PAYING BY CASH OR CREDIT FOR YOUR COMMERCIAL EQUIPMENT?
Quick, hassle-free business financing (leasing, lease-to-own, rent-to-own, etc.) may be a better option.
ARE ALL BUSINESS DEBTS BAD?
A small business may want to avoid debt, paying with cash for purchases instead of leasing. Reducing business debt makes sense, but using cash from your business account to pay down your personal mortgage may be smarter, since business debt is tax-deductible.
CASH-FLOW IS CRITICAL
Maintaining a healthy cash balance at your bank can help your business survive competition and slow periods. Negative bank balances can also be costly and may potentially damage your good credit rating, whereas leasing your purchase can help your cash flow.
BUILD YOUR BUSINESS CREDIT HISTORY
Good business credit can also save you money because suppliers will check your credit history to determine if they should do business with you and under what terms. Will they give you 60 days interest-free to pay, or C.O.D.?
LEASING YOUR PURCHASE MAY PROVIDE TAX SAVINGS!

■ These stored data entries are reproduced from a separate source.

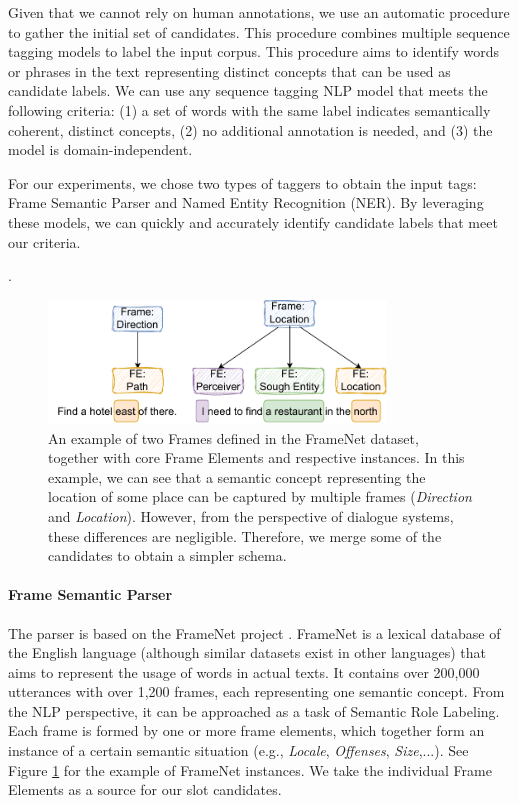 Given that we cannot rely on human annotations, we use an automatic procedure to gather the initial set of candidates.
This procedure combines multiple sequence tagging models to label the input corpus.
This procedure aims to identify words or phrases in the text representing distinct concepts that can be used as candidate labels.
We can use any sequence tagging NLP model that meets the following criteria: (1) a set of words with the same label indicates semantically coherent, distinct concepts, (2) no additional annotation is needed, and (3) the model is domain-independent.

For our experiments, we chose two types of taggers to obtain the input tags: Frame Semantic Parser and Named Entity Recognition (NER).
By leveraging these models, we can quickly and accurately identify candidate labels that meet our criteria.


.
\begin{figure}[h!]
\centering
    \includegraphics[width=0.8\textwidth]{images/framenet.pdf}
    \caption{An example of two Frames defined in the FrameNet dataset, together with core Frame Elements and respective instances. In this example, we can see that a semantic concept representing the location of some place can be captured by multiple frames (\emph{Direction} and \emph{Location}). However, from the perspective of dialogue systems, these differences are negligible. Therefore, we merge some of the candidates to obtain a simpler schema.}
    \label{fig:framenet}
\end{figure}

\paragraph{Frame Semantic Parser} The parser is based on the FrameNet project \cite{baker1998berkeley}.
FrameNet is a lexical database of the English language (although similar datasets exist in other languages) that aims to represent the usage of words in actual texts.
It contains over 200,000 utterances with over 1,200 frames, each representing one semantic concept.
From the NLP perspective, it can be approached as a task of Semantic Role Labeling.
Each frame is formed by one or more frame elements, which together form an instance of a certain semantic situation (e.g., \emph{Locale}, \emph{Offenses}, \emph{Size},...).
See Figure \ref{fig:framenet} for the example of FrameNet instances.
We take the individual Frame Elements as a source for our slot candidates.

Leasing allows your business make more “after-tax” money. If paying with cash or credit, you must depreciate your equipment and write off the interest expense portion, whereas (in most cases) lease payments are 100% tax deductible.
SAVE MONEY (AND TIME)
If purchasing items from more than one supplier, you may need only to complete one credit application for ALL your business equipment purchases. Some leasing companies will finance many of your assets, including espresso and other equipment, furnishings, POS systems, signage, HVAC (ventilation) systems, delivery trucks and more.